Chapter 3: Relational Database Specification (RDBMS)
Relational Databases (RDBMS) are based on the Relational Model introduced by E.F. Codd in 1970. This model is rooted in First-Order Predicate Logic and Set Theory, where a relation is mathematically defined as a set of tuples that share the same attributes. Unlike the navigational models that preceded it (hierarchical and network), the relational model emphasizes Logical Data Independence, meaning the way data is queried is decoupled from how it is physically stored. This abstraction is governed by the Closed World Assumption, which posits that the database contains all the truths of the domain; if a fact is not in the database, it is considered false.
I. Relational Integrity & Physical Implementation
To maintain high data quality and ensure these mathematical properties are preserved during physical execution, RDBMS engines enforce several levels of integrity constraints. These constraints prevent the introduction of anomalies (Insert, Update, Delete) and ensure that relationships between entities remain logically sound.
1. Entity Integrity (Primary Keys)
Every table must have a Primary Key (PK). It must be unique and non-null. The engine creates a unique B+ Tree index on the PK column(s). Unlike a standard B-Tree, a B+ Tree stores all data in the leaf nodes, while internal nodes only store keys for navigation. This structure is highly optimized for range queries because leaf nodes are linked together in a doubly-linked list, allowing for a single "index seek" followed by a sequential scan of the required pages.

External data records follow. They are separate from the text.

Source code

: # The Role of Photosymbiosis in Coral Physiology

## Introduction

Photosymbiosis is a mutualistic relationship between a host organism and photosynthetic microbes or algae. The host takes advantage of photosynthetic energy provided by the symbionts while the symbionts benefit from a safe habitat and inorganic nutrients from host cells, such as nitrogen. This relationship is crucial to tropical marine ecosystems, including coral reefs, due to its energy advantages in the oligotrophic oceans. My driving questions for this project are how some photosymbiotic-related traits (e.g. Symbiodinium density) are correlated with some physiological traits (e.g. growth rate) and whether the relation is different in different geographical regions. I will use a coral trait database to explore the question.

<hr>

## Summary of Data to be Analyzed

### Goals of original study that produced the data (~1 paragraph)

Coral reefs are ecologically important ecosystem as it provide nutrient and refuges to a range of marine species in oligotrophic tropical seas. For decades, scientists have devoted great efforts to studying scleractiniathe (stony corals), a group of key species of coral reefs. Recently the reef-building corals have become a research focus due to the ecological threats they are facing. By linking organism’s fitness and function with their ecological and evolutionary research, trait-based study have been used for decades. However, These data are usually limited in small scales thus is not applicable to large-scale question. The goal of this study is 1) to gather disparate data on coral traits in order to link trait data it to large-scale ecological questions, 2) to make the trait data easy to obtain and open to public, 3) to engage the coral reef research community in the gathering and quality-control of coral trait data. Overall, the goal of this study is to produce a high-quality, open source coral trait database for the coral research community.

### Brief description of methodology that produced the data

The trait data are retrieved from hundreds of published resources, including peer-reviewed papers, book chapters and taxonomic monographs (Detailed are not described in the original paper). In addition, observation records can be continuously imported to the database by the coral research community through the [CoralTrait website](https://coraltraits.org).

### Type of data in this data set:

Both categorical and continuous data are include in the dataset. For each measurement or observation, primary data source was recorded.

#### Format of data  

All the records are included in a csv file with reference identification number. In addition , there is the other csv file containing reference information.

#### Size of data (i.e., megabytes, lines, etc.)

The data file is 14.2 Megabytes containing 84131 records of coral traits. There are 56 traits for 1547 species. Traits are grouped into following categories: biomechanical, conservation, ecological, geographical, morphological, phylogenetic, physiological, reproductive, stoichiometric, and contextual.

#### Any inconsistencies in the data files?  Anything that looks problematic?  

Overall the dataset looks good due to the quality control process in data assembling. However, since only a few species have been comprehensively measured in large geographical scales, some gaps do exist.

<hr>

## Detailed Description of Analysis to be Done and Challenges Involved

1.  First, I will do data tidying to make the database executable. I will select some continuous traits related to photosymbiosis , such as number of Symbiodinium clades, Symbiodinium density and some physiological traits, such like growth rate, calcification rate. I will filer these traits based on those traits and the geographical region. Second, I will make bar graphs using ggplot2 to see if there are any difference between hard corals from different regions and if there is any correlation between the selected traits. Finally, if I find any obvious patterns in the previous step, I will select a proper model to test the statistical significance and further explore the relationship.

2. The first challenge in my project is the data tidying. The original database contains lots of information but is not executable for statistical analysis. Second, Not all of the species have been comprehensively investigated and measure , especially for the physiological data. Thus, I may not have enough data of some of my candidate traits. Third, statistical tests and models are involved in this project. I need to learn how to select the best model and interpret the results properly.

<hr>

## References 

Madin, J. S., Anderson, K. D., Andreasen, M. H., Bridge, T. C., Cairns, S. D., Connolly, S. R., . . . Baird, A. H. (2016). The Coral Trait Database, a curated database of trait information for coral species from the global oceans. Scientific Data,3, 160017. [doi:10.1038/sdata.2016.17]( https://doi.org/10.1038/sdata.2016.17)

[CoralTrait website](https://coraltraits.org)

2. Referential Integrity (Foreign Keys)
Ensures the relationship between tables remains consistent. Every INSERT or UPDATE on the child table requires a "lookup" in the parent index, adding O(log N) latency to the write path. While this ensures integrity, it can become a bottleneck in massive ingestion pipelines, sometimes leading architects to enforce integrity in the application layer for specific high-scale use cases.

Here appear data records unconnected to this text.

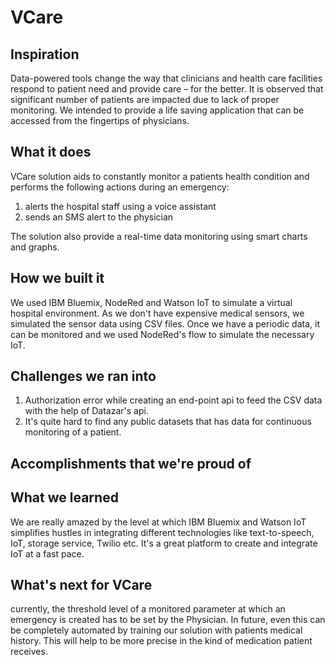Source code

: # VCare
## Inspiration
Data-powered tools change the way that clinicians and health care facilities respond to patient need and provide care – for the better. It is observed that significant number of patients are impacted due to lack of proper monitoring. We intended to provide a life saving application that can be accessed from the fingertips of physicians.

## What it does
VCare solution aids to constantly monitor a patients health condition and performs the following actions during an emergency:
1) alerts the hospital staff using a voice assistant
2) sends an SMS alert to the physician

The solution also provide a real-time data monitoring using smart charts and graphs.

## How we built it
We used IBM Bluemix, NodeRed and Watson IoT to simulate a virtual hospital environment. As we don't have expensive medical sensors, we simulated the sensor data using CSV files. Once we have a periodic data, it can be monitored and we used NodeRed's flow to simulate the necessary IoT. 

## Challenges we ran into
1) Authorization error while creating an end-point api to feed the CSV data with the help of Datazar's api.
2) It's quite hard to find any public datasets that has data for continuous monitoring of a patient.

## Accomplishments that we're proud of

## What we learned
We are really amazed by the level at which IBM Bluemix and Watson IoT simplifies hustles in integrating different technologies like text-to-speech, IoT, storage service, Twilio etc. It's a great platform to create and integrate IoT at a fast pace.

## What's next for VCare
currently, the threshold level of a monitored parameter at which an emergency is created has to be set by the Physician. In future, even this can be completely automated by training our solution with patients medical history. This will help to be more precise in the kind of medication patient receives.
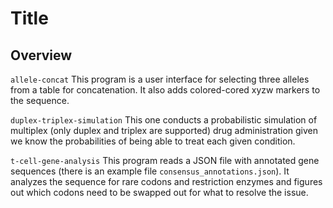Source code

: # Title

## Overview

`allele-concat`
This program is a user interface for selecting three alleles from a table for concatenation. It also adds colored-cored xyzw markers to the sequence.

`duplex-triplex-simulation`
This one conducts a probabilistic simulation of multiplex (only duplex and triplex are supported) drug administration given we know the probabilities of being able to treat each given condition.

`t-cell-gene-analysis`
This program reads a JSON file with annotated gene sequences (there is an example file `consensus_annotations.json`). It analyzes the sequence for rare codons and restriction enzymes and figures out which codons need to be swapped out for what to resolve the issue.
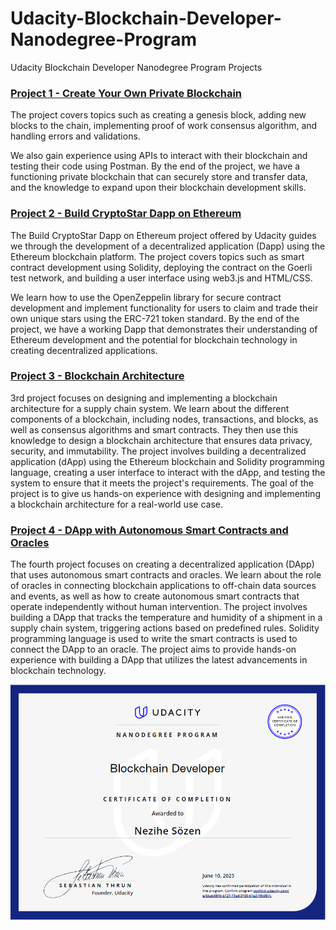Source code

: # Udacity-Blockchain-Developer-Nanodegree-Program
Udacity Blockchain Developer Nanodegree Program Projects

### [Project 1 - Create Your Own Private Blockchain](https://github.com/NeziheSozen/Udacity-Blockchain-Developer-Create-Your-Own-Private-Blockchain)

The project covers topics such as creating a genesis block, adding new blocks to the chain, implementing proof of work consensus algorithm, and handling errors and validations. 

We also gain experience using APIs to interact with their blockchain and testing their code using Postman. By the end of the project, we have a functioning private blockchain that can securely store and transfer data, and the knowledge to expand upon their blockchain development skills.

### [Project 2 - Build CryptoStar Dapp on Ethereum](https://github.com/NeziheSozen/Udacity-Blockchain-Developer-Build-CryptoStar-DApp-on-Ethereum)

The Build CryptoStar Dapp on Ethereum project offered by Udacity guides we through the development of a decentralized application (Dapp) using the Ethereum blockchain platform. The project covers topics such as smart contract development using Solidity, deploying the contract on the Goerli test network, and building a user interface using web3.js and HTML/CSS. 

We learn how to use the OpenZeppelin library for secure contract development and implement functionality for users to claim and trade their own unique stars using the ERC-721 token standard. By the end of the project, we have a working Dapp that demonstrates their understanding of Ethereum development and the potential for blockchain technology in creating decentralized applications.

### [Project 3 - Blockchain Architecture](https://github.com/NeziheSozen/Udacity-Blockchain-Developer-Blockchain-Architecture)

3rd project focuses on designing and implementing a blockchain architecture for a supply chain system. We learn about the different components of a blockchain, including nodes, transactions, and blocks, as well as consensus algorithms and smart contracts. They then use this knowledge to design a blockchain architecture that ensures data privacy, security, and immutability. The project involves building a decentralized application (dApp) using the Ethereum blockchain and Solidity programming language, creating a user interface to interact with the dApp, and testing the system to ensure that it meets the project's requirements. The goal of the project is to give us hands-on experience with designing and implementing a blockchain architecture for a real-world use case.

### [Project 4 - DApp with Autonomous Smart Contracts and Oracles]([https://github.com/NeziheSozen/](https://github.com/NeziheSozen/Udacity-Blockchain-Developer-Blockchain-Architecture))

The fourth project focuses on creating a decentralized application (DApp) that uses autonomous smart contracts and oracles. We learn about the role of oracles in connecting blockchain applications to off-chain data sources and events, as well as how to create autonomous smart contracts that operate independently without human intervention. The project involves building a DApp that tracks the temperature and humidity of a shipment in a supply chain system, triggering actions based on predefined rules. Solidity programming language is used to write the smart contracts is used to connect the DApp to an oracle. The project aims to provide hands-on experience with building a DApp that utilizes the latest advancements in blockchain technology.

![Certificate](image_2023-06-10_185438804.png)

3. Join Algorithms: The Executor's Toolkit
When joining tables, the executor chooses a physical implementation based on the estimated cost:
- Nested Loop Join:
O(M * log N)with an index on the inner relation. Best for small-to-large joins. - Hash Join:
O(M + N). Creates an in-memory hash table for the smaller relation. Best for large, equijoin operations where no supporting index exists. - Sort-Merge Join:
O(M log M + N log N). Sorts both sides and merges. Best for range joins or when both relations are already sorted by the join key.
II. Database Normalization: The 3NF Baseline
Normalization is the process of organizing data to reduce redundancy and improve data integrity by applying a series of mathematical "Normal Forms."
| Normal Form | Rule | Engineering Goal |
|---|---|---|
| 1NF | Atomic values; No repeating groups. | Ensure a flat, predictable structure. |
| 2NF | In 1NF + All non-key attributes are fully dependent on the PK. | Remove partial dependencies. |
| 3NF | In 2NF + No transitive dependencies (non-key columns depend only on the PK). | Eliminate redundancy and update anomalies. |
III. Production Anti-Patterns
- Blind Normalization: Over-normalizing (e.g., 5NF/6NF) in a read-heavy system, leading to excessive JOINs and CPU exhaustion.
- Polymorphic Associations: Using a single
parent_idandparent_typestring column, which bypasses RDBMS foreign key enforcement and prevents index-based join optimization. - Wide Tables: Tables with 100+ columns causing Row Chaining (row exceeds page size) or Row Migration, significantly increasing I/O cost per read.
IV. Performance Bottlenecks
- Random I/O during Joins: Nested loop joins without proper indexing causing the disk head to seek constantly, destroying throughput on HDD-based systems.
- TempDB/Workfile Spill: Hash joins or sorts that exceed the allocated
work_mem(PostgreSQL) orsort_buffer_size(MySQL), spilling intermediate results to disk. - Lack of Index-Only Scans: Fetching columns not in the index, forcing a "Bookmark Lookup" or "Table Access by Index RID," effectively doubling the I/O cost.